UC Board of Regents approved a $1 billion project to expand the Merced campus and an enrollment plan that will add 10,000 students throughout the UC system over the next three years at its meeting Thursday.
The UC Merced 2020 project will nearly double the physical capacity of the 10-year-old Merced campus by 2020.
The board also approved the 2016-17 budget and a three-year financial sustainability plan, which outlines an enrollment plan aiming for in-state student growth of 5,000 students by next year, per the funding framework agreed upon by the state and the university earlier this year. It also provides for increases of 2,500 in each of the following two years, totaling 10,000 additional students systemwide.
“We’re expanding the dream of going to college,” said Tom Torlakson, state superintendent of public instruction, at the meeting.
During public comment, Merced community leaders voiced their support of the Merced 2020 project and urged board members to approve the plan.
Like the enrollment plan, the Merced project represents the university’s commitment to increasing access to the UC system for in-state students and occurs in the context of rising pressure to provide spaces to in-state students rather than out-of-state students, whose presence has risen significantly in recent years.
Regent George Kieffer noted that the plan doesn’t reference a “way to catch up on” the university’s faculty-to-student ratio, which is already lower than ideal.
UC student leaders also voiced concerns that the enrollment plan will not provide the necessary infrastructure to support additional enrollment.
“For students sleeping in cars at UC Santa Cruz, taking showers at the gym at UC San Francisco, and living with growing hostility of neighbors who will not accept that students are a part of the UC Riverside community, an enrollment plan without new housing construction is a failure to acknowledge our housing crisis,” said UC Student Association President Kevin Sabo in a press release.
Student Regent Avi Oved said at the meeting that he is worried that increasing enrollment will mean the erosion of educational quality in a “zero sum” game.
Oved said that in a “perfect world, we’d all want to welcome this plan with open arms” but that the university is facing a shortage of classes, teaching assistants and study spaces.
“I’m worried about next year, when we’re poised to enroll 5,000 new undergraduate residents and 600 graduate students,” Oved said at the meeting. “Where are we going to put them?”

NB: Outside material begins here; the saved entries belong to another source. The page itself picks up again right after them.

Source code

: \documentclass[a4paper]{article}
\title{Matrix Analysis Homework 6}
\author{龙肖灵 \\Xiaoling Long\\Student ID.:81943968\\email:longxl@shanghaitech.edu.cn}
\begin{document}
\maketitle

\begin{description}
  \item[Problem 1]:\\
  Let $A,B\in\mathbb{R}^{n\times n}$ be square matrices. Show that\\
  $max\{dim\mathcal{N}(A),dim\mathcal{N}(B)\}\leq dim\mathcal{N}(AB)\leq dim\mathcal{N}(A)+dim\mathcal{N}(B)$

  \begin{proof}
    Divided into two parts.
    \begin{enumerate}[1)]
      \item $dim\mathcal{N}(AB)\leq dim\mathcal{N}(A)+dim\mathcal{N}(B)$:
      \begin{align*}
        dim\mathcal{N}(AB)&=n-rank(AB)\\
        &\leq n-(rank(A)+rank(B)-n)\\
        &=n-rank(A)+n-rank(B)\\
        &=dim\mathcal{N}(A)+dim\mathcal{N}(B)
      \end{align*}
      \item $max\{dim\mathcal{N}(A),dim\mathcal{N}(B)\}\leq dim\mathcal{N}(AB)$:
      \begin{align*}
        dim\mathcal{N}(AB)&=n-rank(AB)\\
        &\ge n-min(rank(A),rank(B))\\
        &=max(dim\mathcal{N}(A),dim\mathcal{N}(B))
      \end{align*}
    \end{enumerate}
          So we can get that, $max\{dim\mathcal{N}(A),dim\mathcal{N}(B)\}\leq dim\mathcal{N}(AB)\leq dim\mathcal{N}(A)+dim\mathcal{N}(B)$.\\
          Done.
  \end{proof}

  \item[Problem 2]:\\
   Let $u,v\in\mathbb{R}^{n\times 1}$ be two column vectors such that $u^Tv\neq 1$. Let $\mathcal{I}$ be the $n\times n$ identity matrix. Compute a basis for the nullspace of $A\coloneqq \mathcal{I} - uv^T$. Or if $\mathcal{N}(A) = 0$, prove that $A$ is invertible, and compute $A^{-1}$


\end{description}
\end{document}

He voted to approve the enrollment increase in hopes that the board will work to address these issues.
UC spokesperson Dianne Klein said the university will not add students without the necessary support.

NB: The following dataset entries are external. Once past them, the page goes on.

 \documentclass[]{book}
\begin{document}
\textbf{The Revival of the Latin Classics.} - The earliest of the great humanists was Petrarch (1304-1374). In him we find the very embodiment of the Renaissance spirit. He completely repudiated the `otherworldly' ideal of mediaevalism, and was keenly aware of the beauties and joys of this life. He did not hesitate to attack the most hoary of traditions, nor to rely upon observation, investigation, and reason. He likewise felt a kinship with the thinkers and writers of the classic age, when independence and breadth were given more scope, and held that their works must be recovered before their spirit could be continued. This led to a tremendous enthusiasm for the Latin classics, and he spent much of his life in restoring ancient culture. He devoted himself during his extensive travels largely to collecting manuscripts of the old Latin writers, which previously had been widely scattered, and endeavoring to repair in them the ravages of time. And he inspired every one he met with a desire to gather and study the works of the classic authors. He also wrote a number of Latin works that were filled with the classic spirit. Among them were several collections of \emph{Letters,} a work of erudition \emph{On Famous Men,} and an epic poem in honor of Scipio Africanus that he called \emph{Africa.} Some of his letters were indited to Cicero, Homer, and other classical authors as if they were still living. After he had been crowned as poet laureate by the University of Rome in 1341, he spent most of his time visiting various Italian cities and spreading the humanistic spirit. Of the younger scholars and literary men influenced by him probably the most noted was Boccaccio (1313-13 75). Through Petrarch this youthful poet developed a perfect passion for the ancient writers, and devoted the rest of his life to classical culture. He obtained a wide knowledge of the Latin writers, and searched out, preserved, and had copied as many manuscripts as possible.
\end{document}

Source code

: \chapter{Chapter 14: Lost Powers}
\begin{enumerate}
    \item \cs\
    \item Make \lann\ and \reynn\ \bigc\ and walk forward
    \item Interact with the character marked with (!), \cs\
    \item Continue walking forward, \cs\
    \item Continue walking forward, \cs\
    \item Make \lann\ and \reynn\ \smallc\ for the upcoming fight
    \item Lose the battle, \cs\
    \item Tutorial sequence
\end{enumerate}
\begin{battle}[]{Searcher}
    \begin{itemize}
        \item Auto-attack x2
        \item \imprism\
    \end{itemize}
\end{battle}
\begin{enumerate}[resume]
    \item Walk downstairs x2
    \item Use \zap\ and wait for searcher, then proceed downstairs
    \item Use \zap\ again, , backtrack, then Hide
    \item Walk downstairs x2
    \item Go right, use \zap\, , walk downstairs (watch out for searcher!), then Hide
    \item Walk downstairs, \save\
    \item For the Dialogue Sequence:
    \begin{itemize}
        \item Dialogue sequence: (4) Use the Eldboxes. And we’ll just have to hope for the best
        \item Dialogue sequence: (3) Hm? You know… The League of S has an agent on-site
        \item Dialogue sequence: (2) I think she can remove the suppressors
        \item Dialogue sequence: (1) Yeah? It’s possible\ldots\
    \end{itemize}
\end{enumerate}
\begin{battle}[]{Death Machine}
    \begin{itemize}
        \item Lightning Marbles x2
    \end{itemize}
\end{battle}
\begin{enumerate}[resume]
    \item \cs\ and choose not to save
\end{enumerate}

“That’s why graduate students are an important component,” Klein said, referring to the plan’s request to the state for funding to provide for the enrollment of 600 more graduate students. “We believe we cannot continue to maintain a high-caliber research university without a commensurate increase in graduate students.”
Klein said it was no surprise that the budget was approved, but the real logistical work in terms of figuring out how much enrollment will rise on each campus based on the available infrastructure will begin now that the plan has been approved.
“Many people were doubtful we would even be here,” Klein said.